The new version: she got a push notification, read one sentence, and went back to sleep.

The difference between these two scenarios isn't clever engineering. The team didn't build an elaborate failover system or a multi-provider AI gateway. They did two things:

  1. They set up upstream monitoring so they'd know about OpenAI issues before their users did.
  2. They built a simple fallback UI for the summarization feature (show cached results, display a "temporarily unavailable" message, offer a retry button).

Total engineering effort for both of those: about a day and a half. The monitoring setup took 20 minutes. The fallback UI took about a day, mostly because the designer wanted the error state to look nice.

The compounding value of boring

Here's what I think people miss about upstream monitoring. The value isn't in any single incident. It's in the cumulative effect on your team's operational health.

Maria's team has 4 engineers who rotate on-call weekly. Before upstream monitoring, each engineer averaged 2.3 pages per on-call week, and about 40% of those turned out to be upstream issues. That's roughly one unnecessary wake-up per week, per rotation.

After setting up monitoring, the upstream-caused pages dropped to near zero. Not because the outages stopped happening (they didn't), but because the team could handle them proactively during business hours or dismiss them at a glance during off-hours.

Over a quarter, that's roughly 12 fewer unnecessary pages. Twelve nights where someone slept instead of didn't. Twelve mornings where someone was productive instead of exhausted.

Nobody tracks the cost of sleep deprivation on engineering teams, but anyone who's been on-call knows it's real. The day after a 2 AM page is a lost day. You show up, you drink too much coffee, you push through, but you're not writing your best code. And if it happens often enough, people start looking for jobs that don't have on-call.

Upstream monitoring doesn't eliminate on-call pain. There will always be real incidents that need real responses at bad times. But it does eliminate the specific, avoidable pain of getting woken up for someone else's problem that you can't fix anyway.

The three things that matter

Over the past year, talking to teams who've adopted upstream monitoring, we've noticed that the ones who get the most value all do three things:

They categorize their dependencies by response type. Not every upstream outage needs the same response. Stripe going down is a "wake me up" event. PostHog going down is a "I'll check in the morning" event. Categorizing dependencies by their impact level means your alerts are calibrated correctly. The critical stuff wakes you up. Everything else sends a Slack message.
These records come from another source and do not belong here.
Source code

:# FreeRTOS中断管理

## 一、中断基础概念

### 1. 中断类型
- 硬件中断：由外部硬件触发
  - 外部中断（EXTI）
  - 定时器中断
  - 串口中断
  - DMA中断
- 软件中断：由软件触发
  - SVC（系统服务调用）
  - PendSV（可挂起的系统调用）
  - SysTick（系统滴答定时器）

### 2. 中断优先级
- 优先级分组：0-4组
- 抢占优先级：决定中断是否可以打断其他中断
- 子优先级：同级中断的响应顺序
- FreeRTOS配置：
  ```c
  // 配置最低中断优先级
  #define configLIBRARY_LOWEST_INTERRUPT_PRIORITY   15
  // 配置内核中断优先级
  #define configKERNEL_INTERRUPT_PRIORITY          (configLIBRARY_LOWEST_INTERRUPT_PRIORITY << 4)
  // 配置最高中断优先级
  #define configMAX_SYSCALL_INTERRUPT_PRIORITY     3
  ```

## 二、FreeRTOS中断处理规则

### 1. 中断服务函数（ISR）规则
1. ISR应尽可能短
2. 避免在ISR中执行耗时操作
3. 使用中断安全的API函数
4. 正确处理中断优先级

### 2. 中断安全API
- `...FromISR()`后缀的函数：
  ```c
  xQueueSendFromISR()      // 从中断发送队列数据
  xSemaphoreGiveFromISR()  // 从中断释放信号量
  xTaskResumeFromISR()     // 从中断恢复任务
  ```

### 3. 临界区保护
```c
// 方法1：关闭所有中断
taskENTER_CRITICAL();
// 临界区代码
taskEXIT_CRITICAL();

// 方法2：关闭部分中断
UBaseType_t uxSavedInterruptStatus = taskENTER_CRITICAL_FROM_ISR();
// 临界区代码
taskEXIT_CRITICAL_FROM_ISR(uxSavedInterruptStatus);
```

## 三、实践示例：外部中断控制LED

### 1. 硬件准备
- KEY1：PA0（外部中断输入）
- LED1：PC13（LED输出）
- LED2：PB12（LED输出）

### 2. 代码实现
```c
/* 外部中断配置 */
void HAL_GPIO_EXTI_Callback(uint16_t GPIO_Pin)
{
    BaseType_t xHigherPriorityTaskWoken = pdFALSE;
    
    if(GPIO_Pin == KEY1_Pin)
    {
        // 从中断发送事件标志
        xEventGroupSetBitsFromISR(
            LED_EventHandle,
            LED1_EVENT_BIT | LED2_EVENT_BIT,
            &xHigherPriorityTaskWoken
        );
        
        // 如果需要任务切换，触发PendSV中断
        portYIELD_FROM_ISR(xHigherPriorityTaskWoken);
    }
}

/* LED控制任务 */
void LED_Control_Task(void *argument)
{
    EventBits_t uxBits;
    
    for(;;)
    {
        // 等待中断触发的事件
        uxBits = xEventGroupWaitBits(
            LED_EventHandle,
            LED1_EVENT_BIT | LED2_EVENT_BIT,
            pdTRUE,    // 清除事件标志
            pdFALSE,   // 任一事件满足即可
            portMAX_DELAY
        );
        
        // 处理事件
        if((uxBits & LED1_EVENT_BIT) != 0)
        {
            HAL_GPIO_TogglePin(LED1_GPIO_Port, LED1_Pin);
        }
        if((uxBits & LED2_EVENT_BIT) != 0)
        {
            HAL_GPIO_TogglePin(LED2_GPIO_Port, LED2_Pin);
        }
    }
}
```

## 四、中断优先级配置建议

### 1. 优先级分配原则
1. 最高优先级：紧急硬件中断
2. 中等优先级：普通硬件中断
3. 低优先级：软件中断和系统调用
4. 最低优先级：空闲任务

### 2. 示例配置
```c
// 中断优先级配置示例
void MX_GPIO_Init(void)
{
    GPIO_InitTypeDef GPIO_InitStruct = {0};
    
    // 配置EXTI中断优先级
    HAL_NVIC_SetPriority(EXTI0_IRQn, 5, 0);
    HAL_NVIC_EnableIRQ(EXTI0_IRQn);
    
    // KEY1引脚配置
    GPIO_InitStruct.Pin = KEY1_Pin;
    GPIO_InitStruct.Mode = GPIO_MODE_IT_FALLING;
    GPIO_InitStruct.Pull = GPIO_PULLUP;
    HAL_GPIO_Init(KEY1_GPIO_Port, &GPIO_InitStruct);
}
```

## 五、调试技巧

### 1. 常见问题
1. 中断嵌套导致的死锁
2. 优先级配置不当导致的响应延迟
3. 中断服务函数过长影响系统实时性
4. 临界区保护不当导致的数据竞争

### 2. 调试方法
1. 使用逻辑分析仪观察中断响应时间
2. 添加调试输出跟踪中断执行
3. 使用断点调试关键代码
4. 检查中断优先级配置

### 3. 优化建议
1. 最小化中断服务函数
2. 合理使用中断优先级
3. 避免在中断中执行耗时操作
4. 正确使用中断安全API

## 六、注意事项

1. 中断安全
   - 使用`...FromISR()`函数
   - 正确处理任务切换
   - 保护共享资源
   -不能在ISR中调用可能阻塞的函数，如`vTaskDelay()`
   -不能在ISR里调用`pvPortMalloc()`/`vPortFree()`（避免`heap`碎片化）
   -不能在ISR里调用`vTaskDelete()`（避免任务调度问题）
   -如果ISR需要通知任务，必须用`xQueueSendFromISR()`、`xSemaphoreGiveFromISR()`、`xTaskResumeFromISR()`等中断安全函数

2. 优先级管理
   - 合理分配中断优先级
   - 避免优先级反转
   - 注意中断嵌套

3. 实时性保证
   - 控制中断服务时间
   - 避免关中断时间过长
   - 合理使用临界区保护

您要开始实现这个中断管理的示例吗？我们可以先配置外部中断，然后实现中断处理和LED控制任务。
They build fallback UIs, not fallback systems. You don't need a second payment processor on standby (although if you do, great). What you need is a frontend that handles the error state gracefully. A loading spinner that eventually shows "This feature is temporarily unavailable, please try again in a few minutes" is a perfectly good fallback for most non-critical features. Users understand. They really do.

They use the alert as the start of communication, not investigation. When an upstream alert fires, the first action isn't to investigate. It's to communicate. Post in the team channel. Update the internal status page. Let support know. The investigation was already done by the service provider. Your job is to manage the impact on your users, not to diagnose what went wrong at Stripe.

Maria's morning

The next morning, Maria's standup went like this:

"OpenAI had a 90-minute outage last night. Summarization was in fallback mode. Three retry clicks, zero tickets. No action items."

The whole update took 15 seconds. Her manager nodded. The team moved on to sprint work.

That's it. That's the whole story.

And honestly? That's the point. The best on-call story is the one where nothing interesting happened. Where the alert fired, the fallback kicked in, someone glanced at their phone, and went back to sleep.

Good infrastructure is invisible. Good monitoring is boring. And the best incident is the one your users never even noticed.